## Assignment
Leaving out all pictures, transcribe the lines below exactly, from the first through the line containing "to your computer".

Items listed in a dataset

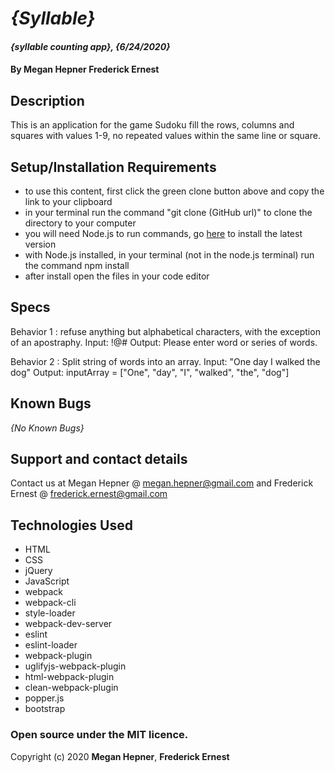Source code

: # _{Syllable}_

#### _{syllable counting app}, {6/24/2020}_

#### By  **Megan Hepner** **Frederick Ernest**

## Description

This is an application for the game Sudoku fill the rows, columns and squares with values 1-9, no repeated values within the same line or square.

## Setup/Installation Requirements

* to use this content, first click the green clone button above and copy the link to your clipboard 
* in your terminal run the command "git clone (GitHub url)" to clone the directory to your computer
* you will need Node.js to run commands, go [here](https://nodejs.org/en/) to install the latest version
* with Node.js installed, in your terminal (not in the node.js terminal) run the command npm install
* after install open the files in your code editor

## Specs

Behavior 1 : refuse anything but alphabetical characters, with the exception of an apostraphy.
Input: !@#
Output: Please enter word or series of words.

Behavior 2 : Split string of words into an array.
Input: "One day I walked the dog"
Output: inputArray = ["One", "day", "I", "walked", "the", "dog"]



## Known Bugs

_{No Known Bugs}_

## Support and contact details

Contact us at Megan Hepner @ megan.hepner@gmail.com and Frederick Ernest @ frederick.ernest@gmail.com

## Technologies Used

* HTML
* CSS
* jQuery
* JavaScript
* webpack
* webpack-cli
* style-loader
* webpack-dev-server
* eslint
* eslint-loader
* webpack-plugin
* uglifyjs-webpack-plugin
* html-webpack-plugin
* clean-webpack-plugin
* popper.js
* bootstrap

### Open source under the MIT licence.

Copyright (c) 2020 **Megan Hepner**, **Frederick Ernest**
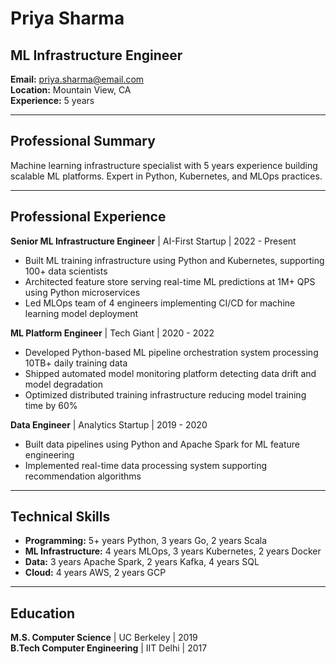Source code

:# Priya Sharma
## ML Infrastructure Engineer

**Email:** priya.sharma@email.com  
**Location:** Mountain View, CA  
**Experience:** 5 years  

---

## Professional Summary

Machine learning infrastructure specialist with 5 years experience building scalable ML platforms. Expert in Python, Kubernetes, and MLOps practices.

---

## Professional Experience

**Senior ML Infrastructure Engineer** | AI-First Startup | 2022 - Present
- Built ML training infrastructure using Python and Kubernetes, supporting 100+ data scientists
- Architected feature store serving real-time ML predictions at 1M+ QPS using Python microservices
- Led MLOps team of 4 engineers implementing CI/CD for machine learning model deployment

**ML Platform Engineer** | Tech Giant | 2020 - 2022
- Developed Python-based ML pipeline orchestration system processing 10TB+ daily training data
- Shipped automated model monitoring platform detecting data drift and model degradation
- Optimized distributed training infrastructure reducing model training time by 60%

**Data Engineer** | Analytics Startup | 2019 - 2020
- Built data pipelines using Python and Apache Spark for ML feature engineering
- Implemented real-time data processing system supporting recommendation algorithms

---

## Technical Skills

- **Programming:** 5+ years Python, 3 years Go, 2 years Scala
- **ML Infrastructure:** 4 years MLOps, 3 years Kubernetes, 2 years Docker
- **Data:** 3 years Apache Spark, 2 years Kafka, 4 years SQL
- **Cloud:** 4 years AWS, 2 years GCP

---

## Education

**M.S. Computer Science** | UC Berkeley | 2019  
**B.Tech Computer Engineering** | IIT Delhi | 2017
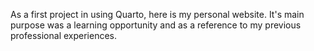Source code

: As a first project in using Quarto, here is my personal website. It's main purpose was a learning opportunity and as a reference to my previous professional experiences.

## Problem solution
Source code

: # _{Syllable}_

#### _{syllable counting app}, {6/24/2020}_

#### By  **Megan Hepner** **Frederick Ernest**

## Description

This is an application for the game Sudoku fill the rows, columns and squares with values 1-9, no repeated values within the same line or square.

## Setup/Installation Requirements

* to use this content, first click the green clone button above and copy the link to your clipboard 
* in your terminal run the command "git clone (GitHub url)" to clone the directory to your computer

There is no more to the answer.